For the first task, we develop new techniques to learn parameterisations of
classes of systems, including quantum Gibbs states of non-commuting
Hamiltonians with exponential decay of correlations and the approximate Markov
property. We show it is possible to infer the expectation values of all
extensive properties of the state from a number of copies that not only scales
polylogarithmically with the system size, but polynomially in the observable's
locality -- an exponential improvement. This set of properties includes
expected values of quasi-local observables and entropies.

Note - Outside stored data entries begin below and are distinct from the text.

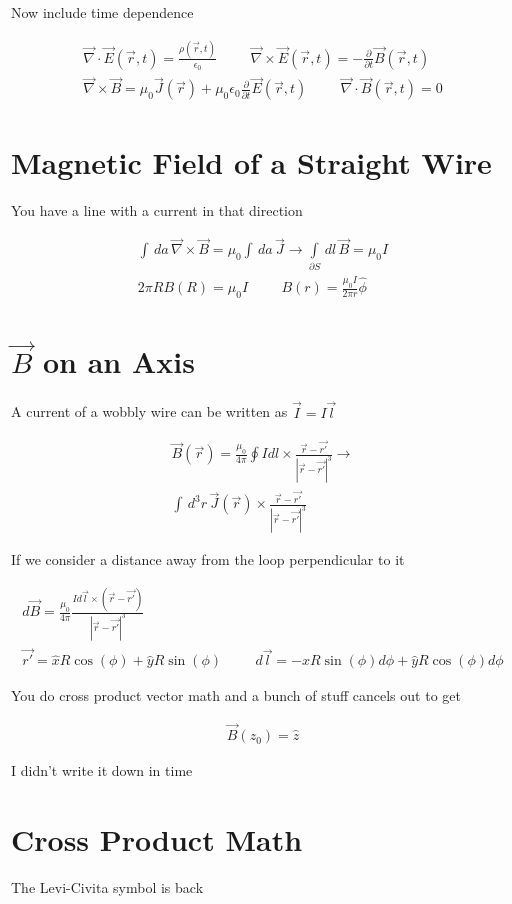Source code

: \documentclass[fleqn]{report}
\newcommand{\hp}{\hspace{1cm}}
\newcommand{\del}{\partial}
\newcommand{\equations} [1] {
\begin{gather*}
#1
\end{gather*}
}
\begin{document}
Now include time dependence 

\equations{
    \vec \nabla \cdot \vec E(\vec r, t) = \frac{\rho(\vec r, t)}{\epsilon_0}
    \hp 
    \vec \nabla \times \vec E(\vec r, t) = - \frac{\del}{\del t} \vec B(\vec r, t)
    \\
    \vec \nabla \times \vec B
    =
    \mu_0 \vec J(\vec r)
    +
    \mu_0 \epsilon_0 \frac{\del}{\del t} \vec E(\vec r, t)
    \hp
    \vec \nabla \cdot \vec B(\vec r, t) = 0
}

\section{Magnetic Field of a Straight Wire}
You have a line with a current in that direction 

\equations{
    \int \, da \, \vec \nabla \times \vec B 
    =
    \mu_0 \int \, da \, \vec J 
    \rightarrow 
    \int\limits_{\del S} \, dl \, \vec B 
    = \mu_0 I 
    \\
    2 \pi R B(R) = \mu_0 I 
    \hp 
    B(r) = \frac{\mu_0 I}{2 \pi r} \hat \phi 
}

\section{$\vec B$ on an Axis}
A current of a wobbly wire can be written as $\vec I = I \vec l$
\equations{
    \vec B(\vec r) = \frac{\mu_0}{4 \pi}
    \oint I d l \times \frac{\vec r - \vec{r'}}{|\vec r - \vec{r'}|^3}
    \rightarrow 
    \\
    \int \, d^3 r \, \vec J(\vec r) \times \frac{\vec r - \vec{r'}}{|\vec r - \vec{r'}|^3}
}

If we consider a distance away from the loop perpendicular to it 

\equations{
    d \vec B 
    =
    \frac{\mu_0}{4 \pi}
    \frac{ I d \vec l \times (\vec r - \vec{r'}) }
    { |\vec r - \vec{r'}|^3 }
    \\
    \vec{r'} = \hat x R \cos(\phi) + \hat y R \sin(\phi)
    \hp 
    d \vec l 
    =
    -\hat x R \sin(\phi) d \phi + \hat y R \cos(\phi) d \phi 
}

You do cross product vector math and a bunch of stuff cancels out to get 

\equations{
    \vec B(z_0) = \hat z 
}
I didn't write it down in time 

\section{Cross Product Math}
The Levi-Civita symbol is back 
\end{document}
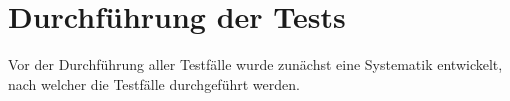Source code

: \section{Durchführung der Tests}
\label{sec:testExecution}

Vor der Durchführung aller Testfälle wurde zunächst eine Systematik entwickelt, nach welcher die Testfälle durchgeführt werden.

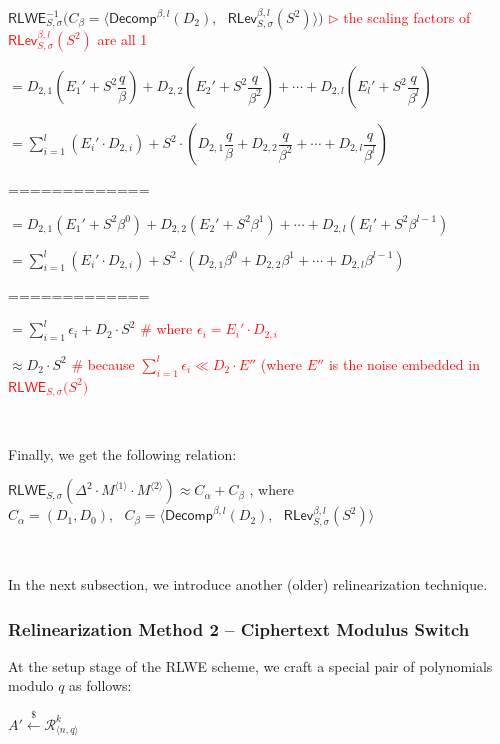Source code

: $\textsf{RLWE}_{S, \sigma}^{-1}(C_\beta = \bm{\langle} \textsf{Decomp}^{\beta, l}(D_2), \text{ } \textsf{RLev}_{S, \sigma}^{\beta, l}( S^2) \bm{\rangle} \bm{)}$ \textcolor{red}{ $\rhd$ the scaling factors of $\textsf{RLev}_{S, \sigma}^{\beta, l}( S^2)$ are all 1}

$= D_{2,1}(E_1' +  S^2\dfrac{q}{\beta}) + D_{2,2}(E_2' +  S^2\dfrac{q}{\beta^2}) + \cdots + D_{2,l}(E_l' +  S^2\dfrac{q}{\beta^l})$

$= \sum\limits_{i=1}^{l} (E_i'\cdot D_{2,i}) +  S^2\cdot(D_{2,1}\dfrac{q}{\beta} + D_{2,2}\dfrac{q}{\beta^2} + \cdots + D_{2, l}\dfrac{q}{\beta^l})$

=============

$= D_{2,1}(E_1' +  S^2 \beta^0) + D_{2,2}(E_2' +  S^2 \beta^1) + \cdots + D_{2,l}(E_l' +  S^2 \beta^{l-1})$

$= \sum\limits_{i=1}^{l} (E_i'\cdot D_{2,i}) +  S^2\cdot(D_{2,1}\beta^0 + D_{2,2}\beta^1 + \cdots + D_{2, l}\beta^{l-1})$

=============

$= \sum\limits_{i=1}^{l} \epsilon_{i} + D_2\cdot S^2$ \textcolor{red}{ \text{ } \# where $\epsilon_i = E_i'\cdot D_{2,i}$}

$\approx D_2\cdot S^2$ \textcolor{red}{ \text{ } \# because $\sum\limits_{i=1}^{l} \epsilon_{i} \ll D_2\cdot E''$ (where $E''$ is the noise embedded in $\textsf{RLWE}_{S, \sigma}\bm(S^2\bm)$}

$ $

Finally, we get the following relation:

$\textsf{RLWE}_{S, \sigma}(\Delta^2 \cdot M^{\langle 1 \rangle} \cdot M^{\langle 2 \rangle}) \approx C_\alpha + C_\beta$ \text{ } , where \text{ } $C_\alpha = (D_1, D_0), \text{ } C_\beta = \bm{\langle}  \textsf{Decomp}^{\beta, l}(D_2), \text{ } \textsf{RLev}_{S, \sigma}^{\beta, l}( S^2) \bm{\rangle}$

$ $

In the next subsection, we introduce another (older) relinearization technique. 

\subsubsection{Relinearization Method 2 -- Ciphertext Modulus Switch}
\label{subsubsec:relinearization-modulus-switch}


At the setup stage of the RLWE scheme, we craft a special pair of polynomials modulo $q$ as follows: 

$A'  \xleftarrow{\$} \mathcal{R}_{\langle n,q\rangle }^{k}$

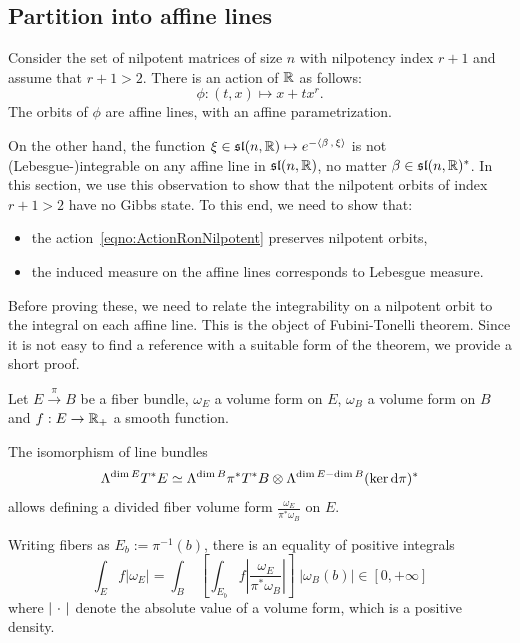 \documentclass[english]{article}
\begin{document}
\subsection{Partition into affine lines}
\label{secno:AffineLines}

Consider the set of nilpotent matrices of size $n$ with nilpotency index $r+1$ and assume that $r+1 >2$. There is an action of $\setR$ as follows:
\begin{equation}\label{eqno:ActionRonNilpotent}
    \phi : (t, x) \mapsto x + t x^r
.\end{equation}
The orbits of $\phi$ are affine lines, with an affine parametrization.

On the other hand, the function $\xi\in \sl(n, \setR) \mapsto e^{-\sprod\beta\xi}$ is not (Lebesgue-)integrable on any affine line in $\sl(n, \setR)$, no matter $\beta\in \sl(n, \setR)^*$.
In this section, we use this observation to show that the nilpotent orbits of index $r+1 >2$ have no Gibbs state. To this end, we need to show that:
\begin{itemize}
    \item the action~\eqref{eqno:ActionRonNilpotent} preserves nilpotent orbits,
    \item the induced measure on the affine lines corresponds to Lebesgue measure.
\end{itemize}

Before proving these, we need to relate the integrability on a nilpotent orbit to the integral on each affine line. This is the object of Fubini-Tonelli theorem.
Since it is not easy to find a reference with a suitable form of the theorem, we provide a short proof.

\begin{theorem}\label{thmno:Fubini}
    Let $E\xrightarrow{\pi} B$ be a fiber bundle, $\omega_E$ a volume form on $E$, $\omega_B$ a volume form on $B$ and $f: E \to \setR_+$ a smooth function.

    The isomorphism of line bundles 
    \[
        \Lambda^{\dim E} T^*E \simeq \Lambda^{\dim B} \pi^*{T^* B} \otimes \Lambda^{\dim E - \dim B} (\ker \d \pi )^*
    \]
    allows defining a divided fiber volume form $\frac{\omega_E}{\pi^*\omega_B}$ on $E$.

    Writing fibers as $E_b := \pi^{-1}(b)$, there is an equality of positive integrals
    \[
        \int_{E} f |\omega_E| 
        = \int_B \; \left[ 
                \int_{E_b} f \left| \frac{\omega_E}{\pi^*\omega_B} \right|    
            \right] \;|\omega_B(b)|
        \in [0, +\infty]
    \]
    where $| \argdot |$ denote the absolute value of a volume form, which is a positive density.
\end{theorem}
\end{document}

For the second task, we develop efficient algorithms for learning observables
in a phase of matter of a quantum system. By exploiting the locality of the
Hamiltonian, we show that $M$ local observables can be learned with probability
$1-\delta$ to precision $\epsilon$ with using only
$N=O\big(\log\big(\frac{M}{\delta}\big)e^{polylog(\epsilon^{-1})}\big)$ samples
-- an exponential improvement on the precision over previous bounds. Our
results apply to both families of ground states of Hamiltonians displaying
local topological quantum order, and thermal phases of matter with exponential
decay of correlations. In addition, our sample complexity applies to the worse
case setting whereas previous results only applied on average.
Furthermore, we develop tools of independent interest, such as robust shadow
tomography algorithms, Gibbs approximations to ground states, and
generalisations of transportation cost inequalities for Gibbs states.